Flipping gear: 7'6' medium-heavy Colmic rod, 15- and 20- pound Trilene 100% fluorocarbon, 1/2-ounce and 5/16-ounce tungsten weights, Reaction Innovations Sweet Beaver (black/blue-glitter) and Reaction Innovations 10" Big Unit (plum).
He rigged the Beaver on a 5/0 Reaction Innovations BMF hook, while the Big Unit went on a 5/0 Gamakatsu offset worm hook.
Main factor: "Understanding rivers and currents and how fish position in them. I was fishing classic current patterns, like cranking ledges, especially in the area where the lake started closing into the river. There were all these flats that were 6 to 7 feet deep, with ledges that broke into the channel."
Performance edge: "My Humminbird Side-Imaging. The stuff it found on those ledges, that was the deal."

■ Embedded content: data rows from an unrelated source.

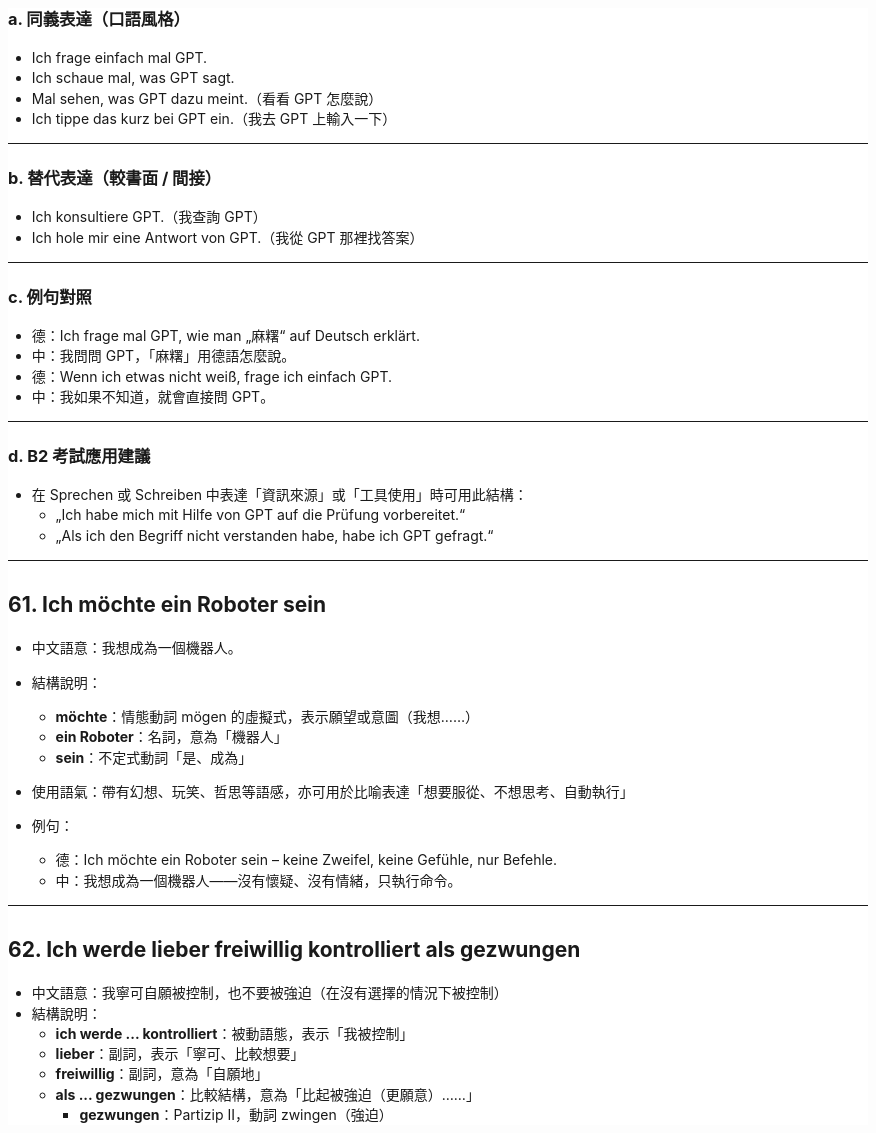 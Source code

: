 
### a. 同義表達（口語風格）

- Ich frage einfach mal GPT.
- Ich schaue mal, was GPT sagt.
- Mal sehen, was GPT dazu meint.（看看 GPT 怎麼說）
- Ich tippe das kurz bei GPT ein.（我去 GPT 上輸入一下）

---

### b. 替代表達（較書面 / 間接）

- Ich konsultiere GPT.（我查詢 GPT）
- Ich hole mir eine Antwort von GPT.（我從 GPT 那裡找答案）

---

### c. 例句對照

- 德：Ich frage mal GPT, wie man „麻糬“ auf Deutsch erklärt.
- 中：我問問 GPT，「麻糬」用德語怎麼說。
- 德：Wenn ich etwas nicht weiß, frage ich einfach GPT.
- 中：我如果不知道，就會直接問 GPT。

---

### d. B2 考試應用建議

- 在 Sprechen 或 Schreiben 中表達「資訊來源」或「工具使用」時可用此結構：
  - „Ich habe mich mit Hilfe von GPT auf die Prüfung vorbereitet.“
  - „Als ich den Begriff nicht verstanden habe, habe ich GPT gefragt.“

---

## 61. Ich möchte ein Roboter sein

- 中文語意：我想成為一個機器人。
- 結構說明：
  - **möchte**：情態動詞 mögen 的虛擬式，表示願望或意圖（我想……）
  - **ein Roboter**：名詞，意為「機器人」
  - **sein**：不定式動詞「是、成為」

- 使用語氣：帶有幻想、玩笑、哲思等語感，亦可用於比喻表達「想要服從、不想思考、自動執行」

- 例句：
  - 德：Ich möchte ein Roboter sein – keine Zweifel, keine Gefühle, nur Befehle.
  - 中：我想成為一個機器人——沒有懷疑、沒有情緒，只執行命令。

---

## 62. Ich werde lieber freiwillig kontrolliert als gezwungen

- 中文語意：我寧可自願被控制，也不要被強迫（在沒有選擇的情況下被控制）
- 結構說明：
  - **ich werde ... kontrolliert**：被動語態，表示「我被控制」
  - **lieber**：副詞，表示「寧可、比較想要」
  - **freiwillig**：副詞，意為「自願地」
  - **als ... gezwungen**：比較結構，意為「比起被強迫（更願意）……」
    - **gezwungen**：Partizip II，動詞 zwingen（強迫）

Ft. Gibson Patterns 2-5 June 23, 2010. (http://www.bassfan.com/news_article.asp?id=3652).
Rick Morris' Pattern, Baits & Gear
Morris, a river rat too, fished the river the entire time and roped several giants. He kept the RPM broomstick in his hands, hoisted all his fish into the boat (no lipping) and attacked the gnarly river cover. But he did it in a methodical fashion.
"The key to my success was just covering a lot of water," he said. "I only fished a 2-mile stretch, but I probably fished 6 miles of water during a day. This place has some giants, and they're strong. The water temp up the river's in the high-70s, so they've got some really mean fish up there. "I was flipping laydowns and stumps, but the key was to find the laydown that lay in the right direction and was in the right depth of water."
He said the "right laydowns" were those pointing downstream, and they had to be big and bulky. And a lot of times the big fish were on the top side of the laydown, where the current was hitting it. But they were never out on the ends of the laydowns, they were always close to the bank. "You had to flip the bait up there and let the current suck it under the tree. You'd never feel the bite, it would just pull down."
Flipping gear: 7'11" heavy-action RPM Custom Rods Okeechobee Special, Pflueger Trion and President casting reels, 20-pound Gamma Edge fluorocarbon, 3/4-ounce War Eagle football jig (black/blue), Prowler Flappin craw (black/blue).
He also flipped an unnamed 10" plum worm.
Main factor: "Covering enough water in heavy current and how hard I worked. I was fishing like a maniac and I worked so hard I got heat stroke. I couldn't be onstage on day 3 and missed the Top 10 meeting, I was getting ready to go to the hospital."
Performance edge: "Everything made a difference so I couldn't narrow it down to one thing."